5. Il résulte de tout ce qui précède que le Dr A est fondé à soutenir que c’est à tort que, par la décision attaquée, la chambre disciplinaire de première instance a estimé qu’il avait manqué à ses obligations déontologiques et lui a infligé la sanction de l’avertissement.
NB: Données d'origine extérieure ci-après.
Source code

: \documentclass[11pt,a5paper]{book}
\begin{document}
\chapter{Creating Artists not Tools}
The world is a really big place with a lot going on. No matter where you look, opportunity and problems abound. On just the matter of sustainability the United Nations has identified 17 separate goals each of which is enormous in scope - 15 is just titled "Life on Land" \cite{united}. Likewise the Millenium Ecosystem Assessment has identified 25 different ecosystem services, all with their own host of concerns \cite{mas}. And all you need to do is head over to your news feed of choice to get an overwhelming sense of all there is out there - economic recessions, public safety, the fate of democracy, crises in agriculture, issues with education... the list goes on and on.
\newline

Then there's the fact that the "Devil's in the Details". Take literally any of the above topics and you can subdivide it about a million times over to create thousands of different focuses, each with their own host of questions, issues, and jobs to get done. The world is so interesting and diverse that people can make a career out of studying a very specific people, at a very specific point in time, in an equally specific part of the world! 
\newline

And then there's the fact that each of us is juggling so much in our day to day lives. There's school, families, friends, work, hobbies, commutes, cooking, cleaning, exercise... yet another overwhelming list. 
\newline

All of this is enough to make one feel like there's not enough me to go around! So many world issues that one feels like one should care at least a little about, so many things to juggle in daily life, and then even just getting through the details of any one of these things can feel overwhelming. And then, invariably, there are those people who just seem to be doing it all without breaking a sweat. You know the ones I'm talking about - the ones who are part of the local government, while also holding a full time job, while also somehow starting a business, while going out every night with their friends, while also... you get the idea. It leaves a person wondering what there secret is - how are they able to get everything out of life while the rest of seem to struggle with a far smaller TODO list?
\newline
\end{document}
Sur les frais exposés et non compris dans les dépens :
6. Les dispositions du I de l’article 75 de la loi n° 91-647 du 10 juillet 1991 font obstacle à ce qu’une somme au titre des frais exposés par M. B et non compris dans les dépens soit mise à la charge du conseil départemental du Nord de l’ordre des médecins, qui n’est pas la partie perdante.
PAR CES MOTIFS,
D E C I D E :
Article 1er : La décision du 8 décembre 2021 de la chambre disciplinaire de première instance des Hauts-de-France de l’ordre des médecins est annulée.
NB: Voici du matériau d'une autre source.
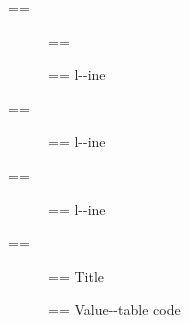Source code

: \documentclass{book}
\makeatletter
\newenvironment{Texinfopreformatted}{%
  \par\GNUTobeylines\obeyspaces\frenchspacing\parskip=\z@\parindent=\z@}{}
{\catcode`\^^M=13 \gdef\GNUTobeylines{\catcode`\^^M=13 \def^^M{\null\par}}}
\newenvironment{Texinfoindented}{\begin{list}{}{}\item\relax}{\end{list}}
\renewcommand{\_}{\Texinfounderscore\discretionary{}{}{}}
\makeatother
\begin{document}
{{\begin{Texinfoindented}
\begin{Texinfopreformatted}
\end{Texinfopreformatted}
\begin{description}
\item[] \begin{Texinfopreformatted}%
\ttfamily \end{Texinfopreformatted}
\item[{\parbox[b]{\linewidth}{%
\textbf{a--strong}}}]
\begin{Texinfopreformatted}%
\ttfamily l{-}{-}ine
\end{Texinfopreformatted}
\end{description}
\begin{Texinfopreformatted}%
\ttfamily 
\end{Texinfopreformatted}
\begin{description}
\item[{\parbox[b]{\linewidth}{%
a--asis\\
\index[cp]{a--asis@\texttt{a{-}{-}asis}}%
b
\index[cp]{b@\texttt{b}}%
}}]
\begin{Texinfopreformatted}%
\ttfamily l{-}{-}ine
\end{Texinfopreformatted}
\end{description}
\begin{Texinfopreformatted}%
\ttfamily 
\end{Texinfopreformatted}
\begin{description}
\item[{\parbox[b]{\linewidth}{%
\emph{a}\\
\index[fn]{a@\texttt{a}}%
\index[cp]{index entry between item and itemx@index entry between item and itemx}%
\emph{b}
\index[fn]{b@\texttt{b}}%
}}]
\begin{Texinfopreformatted}%
\ttfamily l{-}{-}ine
\end{Texinfopreformatted}
\end{description}
\begin{Texinfopreformatted}%
\ttfamily 
\end{Texinfopreformatted}
\begin{description}
\item[] \begin{Texinfopreformatted}%
\ttfamily Title
\end{Texinfopreformatted}
\item[{\parbox[b]{\linewidth}{%
\texttt{a{-}{-}code}}}]
\begin{Texinfopreformatted}%
\ttfamily Value{-}{-}table code
\end{Texinfopreformatted}

\end{description}
\end{Texinfoindented}}}
\end{document}

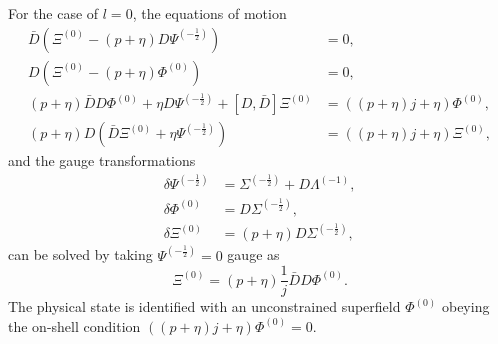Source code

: \documentclass[a4paper,seceq,preprint]{ptptex}
\begin{document}
For the case of $l=0$, the equations of motion
\begin{align}
 \bar D\left(\Xi^{(0)}-(p+\eta)D\Psi^{(-\frac{1}{2})}\right)&=0,
\nonumber\\
D\left(\Xi^{(0)}-(p+\eta)\Phi^{(0)}\right)&=0,\nonumber\\
(p+\eta)\bar DD\Phi^{(0)}+\eta D\Psi^{(-\frac{1}{2})}
+\left[D,\bar D\right]\Xi^{(0)}&=\left((p+\eta)j+\eta\right)\Phi^{(0)},
\nonumber\\
(p+\eta)D\left(\bar D\Xi^{(0)}+\eta\Psi^{(-\frac{1}{2})}\right)&=
\left((p+\eta)j+\eta\right)\Xi^{(0)},
\end{align}
and the gauge transformations
\begin{align}
  \delta\Psi^{(-\frac{1}{2})}&=\Sigma^{(-\frac{1}{2})}
+D\Lambda^{(-1)},\nonumber\\
\delta\Phi^{(0)}&=D\Sigma^{(-\frac{1}{2})},\nonumber\\
\delta\Xi^{(0)}&=(p+\eta)D\Sigma^{(-\frac{1}{2})},
\end{align}
can be solved by taking $\Psi^{(-\frac{1}{2})}=0$ gauge as
\begin{equation}
 \Xi^{(0)}=(p+\eta)\frac{1}{j}\bar DD\Phi^{(0)}.
\end{equation}
The physical state is identified with an unconstrained 
superfield $\Phi^{(0)}$ obeying the on-shell condition
$\left((p+\eta)j+\eta\right)\Phi^{(0)}=0$. 
\end{document}
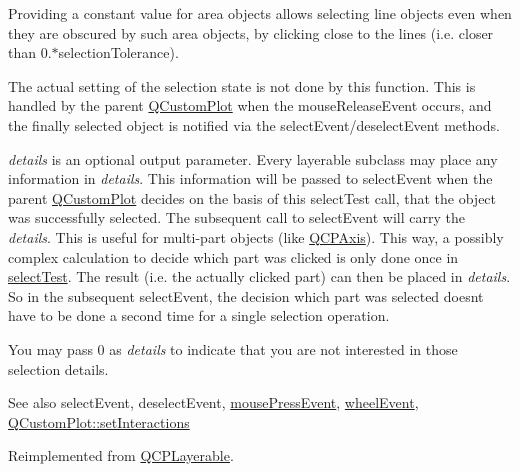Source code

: Providing a constant value for area objects allows selecting line objects even when they are obscured by such area objects, by clicking close to the lines (i.\+e. closer than 0.$\ast$selection\+Tolerance).

The actual setting of the selection state is not done by this function. This is handled by the parent \hyperlink{class_q_custom_plot}{Q\+Custom\+Plot} when the mouse\+Release\+Event occurs, and the finally selected object is notified via the select\+Event/deselect\+Event methods.

{\itshape details} is an optional output parameter. Every layerable subclass may place any information in {\itshape details}. This information will be passed to select\+Event when the parent \hyperlink{class_q_custom_plot}{Q\+Custom\+Plot} decides on the basis of this select\+Test call, that the object was successfully selected. The subsequent call to select\+Event will carry the {\itshape details}. This is useful for multi-\/part objects (like \hyperlink{class_q_c_p_axis}{Q\+C\+P\+Axis}). This way, a possibly complex calculation to decide which part was clicked is only done once in \hyperlink{class_q_c_p_abstract_plottable_a38efe9641d972992a3d44204bc80ec1d}{select\+Test}. The result (i.\+e. the actually clicked part) can then be placed in {\itshape details}. So in the subsequent select\+Event, the decision which part was selected doesn\textquotesingle{}t have to be done a second time for a single selection operation.

You may pass 0 as {\itshape details} to indicate that you are not interested in those selection details.

\begin{DoxySeeAlso}{See also}
select\+Event, deselect\+Event, \hyperlink{class_q_c_p_layerable_af6567604818db90f4fd52822f8bc8376}{mouse\+Press\+Event}, \hyperlink{class_q_c_p_layerable_a47dfd7b8fd99c08ca54e09c362b6f022}{wheel\+Event}, \hyperlink{class_q_custom_plot_a5ee1e2f6ae27419deca53e75907c27e5}{Q\+Custom\+Plot\+::set\+Interactions} 
\end{DoxySeeAlso}


Reimplemented from \hyperlink{class_q_c_p_layerable_a4001c4d0dfec55598efa4d531f2179a9}{Q\+C\+P\+Layerable}.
Article 2 : La plainte de M. B est rejetée.
Article 3 : Les conclusions de M. B au titre du I de l’article 75 de la loi du 10 juillet 1991 sont rejetées.
Article 4 : La présente décision sera notifiée au Dr A, à M. B, au conseil départemental du Nord de l’ordre des médecins, à la chambre disciplinaire de première instance des Hauts-de-France de l’ordre des médecins, au directeur général de l’agence régionale de santé des Hauts-de-France, au procureur de la République près le tribunal judiciaire de Dunkerque, au Conseil national de l’ordre des médecins et au ministre chargé de la santé.
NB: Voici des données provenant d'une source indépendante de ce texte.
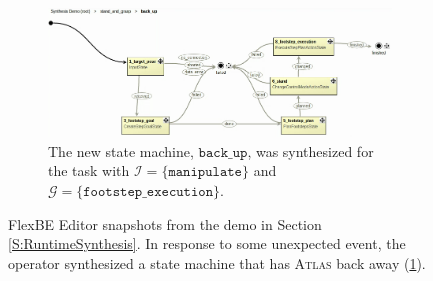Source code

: \begin{figure}[t]
	\vspace{4 pt}
	\begin{subfigure}[b]{0.99\columnwidth}
	\includegraphics[width=0.99\columnwidth, clip]{./img/synthesis_runtime_synthesized_sm.png}
	\caption{The new state machine, $\mathtt{back\_up}$, was synthesized for the task with $\mathcal{I} = \{ \mathtt{manipulate} \}$ and $\mathcal{G} = \{ \mathtt{footstep\_execution} \}$.
	} 
	\label{Fig:runtime2}
	\end{subfigure}
	\caption{
	FlexBE Editor snapshots from the demo in Section \ref{S:RuntimeSynthesis}.
	In response to some unexpected event, the operator synthesized a state machine that has \textsc{Atlas} back away (\ref{Fig:runtime2}).
	}
	\label{Fig:synthesis_runtime_demo}
\end{figure}

%

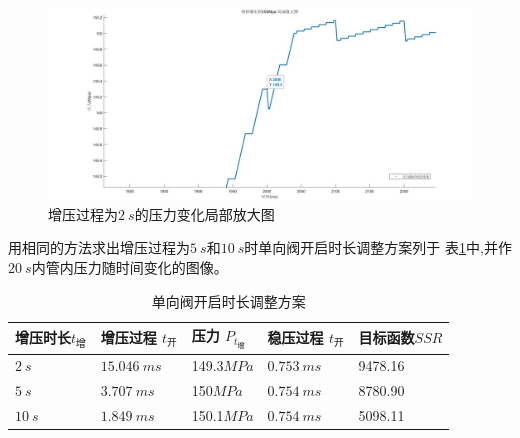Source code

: \documentclass[withoutpreface,bwprint]{cumcmthesis} %
\begin{document}
    \begin{figure}[!h]
    \centering
    \includegraphics[width=.85\textwidth]{2s_m.jpg}
    \caption{增压过程为$2~s$的压力变化局部放大图}
    \label{figure5}
    \end{figure}

    \newpage

    用相同的方法求出增压过程为$5~s$和$10~s$时单向阀开启时长调整方案列于
    表\ref{table1}中,并作$20~s$内管内压力随时间变化的图像。
    \begin{longtable}[c]{p{}<{\centering}p{}<{\centering}p{}<{\centering}
    p{}<{\centering}p{}<{\centering}}
        \caption{单向阀开启时长调整方案} 
        \label{table1}\\
        \toprule[2pt]
        增压时长$t_{\text{增}}$ & 增压过程 $t_{\text{开}}$ 
        & 压力 $P_{t_{\text{增}}}$ & 稳压过程 $t_{\text{开}}$ & 目标函数$SSR$ \\ 
        \midrule[1pt]
        $2~s$  & $15.046~ms$ & 149.3$MPa$ & $0.753~ms$ & 9478.16 \\
        $5~s$  & $3.707~ms$  & 150$MPa$   & $0.754~ms$ & 8780.90 \\
        $10~s$ & $1.849~ms$  & 150.1$MPa$ & $0.754~ms$ & 5098.11 \\
    \bottomrule[1.5pt]
    \end{longtable}
\end{document}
Ainsi fait et délibéré par : Mme Erstein, conseiller d’Etat honoraire, président ; Mmes les Drs Bohl, Jousse, Masson, MM. les Drs Boyer, Wilmet, membres.
Le conseiller d’Etat honoraire, président de la chambre disciplinaire nationale de l’ordre des médecins
X Erstein Le greffier en chef
François-Patrice Y
La République mande et ordonne au ministre chargé de la santé en ce qui le concerne, ou à tous commissaires de justice à ce requis en ce qui concerne les voies de droit commun contre les parties privées, de pourvoir à l’exécution de la présente décision.